Great experiment, thanks! Do you (or anyone else) know where I can get original cover replacements for the V6? Mine are worn to shreds and I'd love to get like-new comfort. I tried calling Sony, but they didn't have a clue what I was talking about.


----------



## badtz

Quote:


  Originally Posted by *bret34* 
_Great experiment, thanks! Do you (or anyone else) know where I can get original cover replacements for the V6? Mine are worn to shreds and I'd love to get like-new comfort. I tried calling Sony, but they didn't have a clue what I was talking about._

 

greetings bret,

 i have brand new pads if interested [i'm getting new 7506 headphones, and the first thing I'll be doing is the beyer pad replacement].

 if interested, please PM.


----------



## badtz

I'm at the part in the mod where I'm suppose to take out the foam piece on the pleather pads.... 

 but, the foam seems to be stitched to the pleather pad ..... am I suppose to cut it off? It doesn't seem like it'll peel off ..... ?


----------



## dapellegrini

Thank you for the great pics!

 This is the only good "how-to" you can find anymore on this subject... Apparently this is an old topic, but there don't seem to be many old answers floating around.

 My Sony pads were also stitched on, not glued. I used a needle and a razor blade to carefully cut the stitching out without damaging the black backing piece. Eventually you get the right thread and it all unravels. Unfortunately, this also unravels the stitching on the remaining paddding, rendering them useless if, for whatever reason, you thought you might hold on to them (when I ordered everything I did not realize I would have to destroy the standard pads to make this work). I am glad I did not have to deal with glue though...

 I will say that I am extremely happy with the new pads. They have effectively moved the drivers out a little bit further from my ears, where the standard pads were not thick enough and had the drivers resting on, if not pushing against my ears. Comfort went from 5/10 to 8.5/10. The sound seems a tad deeper and more rich. Highly recommended mod...


----------



## dmt0

Hey, that's a great guide! Just done my V6's too. 
 The foam thingies were a pain too, but easily solvable. Just put a few thin strips of double sided adhesive tape inside the pads to glue the foam parts to them, and they're not going anywhere.
 Cheers!


----------



## Xanatos

you should remove the foam rings attached to the driver.


----------



## dmt0

No you shouldn't.


----------



## Xanatos

oh ok


----------



## iliketuna

hey guys... i just did the mod exactly 2 minutes ago! must say i'm very pleased. moving the drivers slightly further away from the ears actually creates a nice soundstage that wasn't there before! its worth it for that alone! comfort is extremely improved!! and the warmer sound is a welcome side effect... (tho i still find myself eq'ing the treble down a bit)

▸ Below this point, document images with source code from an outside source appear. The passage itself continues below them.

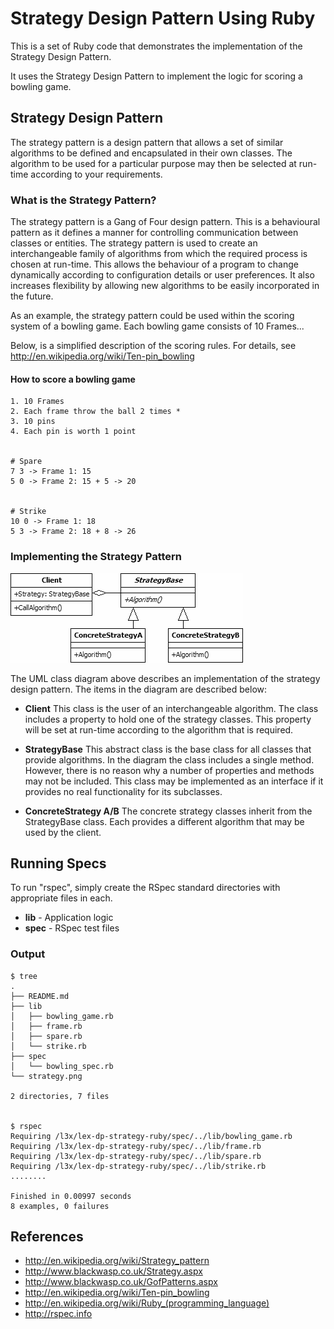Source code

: Strategy Design Pattern Using Ruby
==================================

This is a set of Ruby code that demonstrates the implementation of the Strategy Design Pattern.

It uses the Strategy Design Pattern to implement the logic for scoring a bowling game.

## Strategy Design Pattern
The strategy pattern is a design pattern that allows a set of similar algorithms to be defined and encapsulated in their own classes. The algorithm to be used for a particular purpose may then be selected at run-time according to your requirements.

### What is the Strategy Pattern?
The strategy pattern is a Gang of Four design pattern. This is a behavioural pattern as it defines a manner for controlling communication between classes or entities. The strategy pattern is used to create an interchangeable family of algorithms from which the required process is chosen at run-time. This allows the behaviour of a program to change dynamically according to configuration details or user preferences. It also increases flexibility by allowing new algorithms to be easily incorporated in the future.

As an example, the strategy pattern could be used within the scoring system of a bowling game.  Each bowling game consists of 10 Frames...

Below, is a simplified description of the scoring rules.  For details, see http://en.wikipedia.org/wiki/Ten-pin_bowling

#### How to score a bowling game
```
1. 10 Frames
2. Each frame throw the ball 2 times *
3. 10 pins
4. Each pin is worth 1 point


# Spare
7 3 -> Frame 1: 15
5 0 -> Frame 2: 15 + 5 -> 20


# Strike
10 0 -> Frame 1: 18
5 3 -> Frame 2: 18 + 8 -> 26
```


### Implementing the Strategy Pattern
![Strategy Design Pattern](./strategy.png "Strategy Design Pattern")

The UML class diagram above describes an implementation of the strategy design pattern. The items in the diagram are described below:

- **Client** This class is the user of an interchangeable algorithm. The class includes a property to hold one of the strategy classes. This property will be set at run-time according to the algorithm that is required.

- **StrategyBase** This abstract class is the base class for all classes that provide algorithms. In the diagram the class includes a single method. However, there is no reason why a number of properties and methods may not be included. This class may be implemented as an interface if it provides no real functionality for its subclasses.

- **ConcreteStrategy A/B** The concrete strategy classes inherit from the StrategyBase class. Each provides a different algorithm that may be used by the client.


## Running Specs

To run "rspec", simply create the RSpec standard directories with appropriate files in each.

- **lib** - Application logic
- **spec** - RSpec test files


### Output
```
$ tree
.
├── README.md
├── lib
│   ├── bowling_game.rb
│   ├── frame.rb
│   ├── spare.rb
│   └── strike.rb
├── spec
│   └── bowling_spec.rb
└── strategy.png

2 directories, 7 files


$ rspec
Requiring /l3x/lex-dp-strategy-ruby/spec/../lib/bowling_game.rb
Requiring /l3x/lex-dp-strategy-ruby/spec/../lib/frame.rb
Requiring /l3x/lex-dp-strategy-ruby/spec/../lib/spare.rb
Requiring /l3x/lex-dp-strategy-ruby/spec/../lib/strike.rb
........

Finished in 0.00997 seconds
8 examples, 0 failures
```


## References
- http://en.wikipedia.org/wiki/Strategy_pattern
- http://www.blackwasp.co.uk/Strategy.aspx
- http://www.blackwasp.co.uk/GofPatterns.aspx
- http://en.wikipedia.org/wiki/Ten-pin_bowling
- http://en.wikipedia.org/wiki/Ruby_(programming_language)
- http://rspec.info
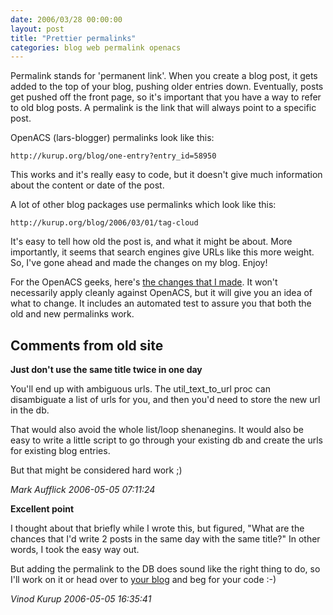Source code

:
 ```yaml
---
date: 2006/03/28 00:00:00
layout: post
title: "Prettier permalinks"
categories: blog web permalink openacs
---
```


Permalink stands for 'permanent link'. When you create a blog post, it gets added to the top of your blog, pushing older entries down. Eventually, posts get pushed off the front page, so it's important that you have a way to refer to old blog posts. A permalink is the link that will always point to a specific post.

OpenACS (lars-blogger) permalinks look like this:

    http://kurup.org/blog/one-entry?entry_id=58950

This works and it's really easy to code, but it doesn't give much information about the content or date of the post.

A lot of other blog packages use permalinks which look like this:

    http://kurup.org/blog/2006/03/01/tag-cloud

It's easy to tell how old the post is, and what it might be about. More importantly, it seems that search engines give URLs like this more weight. So, I've gone ahead and made the changes on my blog. Enjoy!

For the OpenACS geeks, here's [the changes that I made](http://kurup.org/acs/blog_permalink). It won't necessarily apply cleanly against OpenACS, but it will give you an idea of what to change. It includes an automated test to assure you that both the old and new permalinks work.

<div id="comment-box">
<h2>Comments from old site</h2>

<div class="one-comment">
<p><b>Just don't use the same title twice in one day</b></p>
<p>
You'll end up with ambiguous urls. The util_text_to_url proc can
disambiguate a list of urls for you, and then you'd need to store the
new url in the db.
</p>
<p>
That would also avoid the whole list/loop shenanegins. It would also
be easy to write a little script to go through your existing db and
create the urls for existing blog entries.
</p>
<p>
But that might be considered hard work ;)
</p>
<address class="signature">
<span class="author">Mark Aufflick</span>
<span class="date">2006-05-05 07:11:24</span>
</address>
</div>

<div class="my-comment">
<p><b>Excellent point</b></p>
<p>
I thought about that briefly while I wrote this, but figured, "What
are the chances that I'd write 2 posts in the same day with the same
title?" In other words, I took the easy way out.
</p>
<p>
But adding the permalink to the DB does sound like the right thing to
do, so I'll work on it or head over to <a
href="http://mark.aufflick.com/blog/2006/05/05/friendly-blog-links">your
blog</a> and beg for your code :-)
</p>
<address class="signature">
<span class="author">Vinod Kurup</span>
<span class="date">2006-05-05 16:35:41</span>
</address>
</div>

</div>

 i also ran in to the problem of having the sony foam stitched to the pads... i got frustrated with trying to cut them... so i just used the round foams that came with the dt250 pads. its a little tricky, but they can cover the entire driver and will stay in place. the main difference i noticed tho is that they're noticeably thicker than the sony foams. 

 anybody else try this? is the sound different from the thinner sony foams?


----------



## jlo mein

Your DT250 pads came with foam inserts? Mine came exactly as pictured by the OP, just the velour pad "O"s without anything covering the hole inside.

 I peeled the sony foam inserts off my old pads and used them on the new ones, like the OP did.


----------



## lan

That's interesting. My pads came with a plastic piece (which go on the Beyer headphones it seems as I looked at it's manual) and circular pads also. I also ordered them from B&H.


----------



## Joshatdot

Sweet guide! I have a very old set of V6's I got about 16 years ago, and 7506's about 18 months ago.

 My V6's pleather are completely gone, I used them forever, it looked like I suffered from Black Dandruff 
	

	
	
		
		

		
			





 My 7506's started to separate on the inner seal so I can see the yellow-white foam.

 I am going to dig up my V6's from storage, and get 2 refoaming kits!


----------



## alpha80

Quote:


  Originally Posted by *Duncan* /img/forum/go_quote.gif 
_Nice comprehensive guide GotNoRice 
	

	
	
		
		

		
		
	


	




 Welcome to Head-Fi!!_

 

Yes yes.


----------



## Architorture

First Head-Fi post! (and it's turned into a behemoth) been lurking since November.

 let me just start by saying great guide to the op, detailed step-by-step pics & instructions are wonderful. i wish i had seen this before i did mine a two months ago. oh, well.

 [pics to follow at the end]

 The reason for my post though, is that i too love the feel of the beyer pads, and the little extra depth that they give vs. the stock pleather pads. BUT, my biggest gripe with the v6's is that they're too shallow for my ears (sticky-outy ears i guess). the v6 are definitely circum-aural, but they cause a lot of the same pain as supra-aural headphones b/c the pads are shallow enough that the plastic presses against your ears (through the foam, but still...).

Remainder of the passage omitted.